*TASK STATEMENT*: All lines with the word "react" in the material below are required.

+--

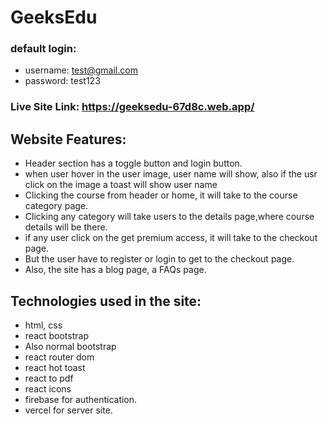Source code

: # GeeksEdu
### default login:
 - username: test@gmail.com
 - password: test123
### Live Site Link: https://geeksedu-67d8c.web.app/

## Website Features:

- Header section has a toggle button and login button.
- when user hover in the user image, user name will show, also if the usr click on the image a toast will show user name
- Clicking the course from header or home, it will take to the course category page.
- Clicking any category will take users to the details page,where course details will be there.
- if any user click on the get premium access, it will take to the checkout page.
- But the user have to register or login to get to the checkout page.
- Also, the site has a blog page, a FAQs page.

## Technologies used in the site:

- html, css
- react bootstrap
- Also normal bootstrap
- react router dom
- react hot toast
- react to pdf
- react icons
- firebase for authentication.
- vercel for server site.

+--

*OUTPUT BELOW*:
- react bootstrap
- react router dom
- react hot toast
- react to pdf
- react icons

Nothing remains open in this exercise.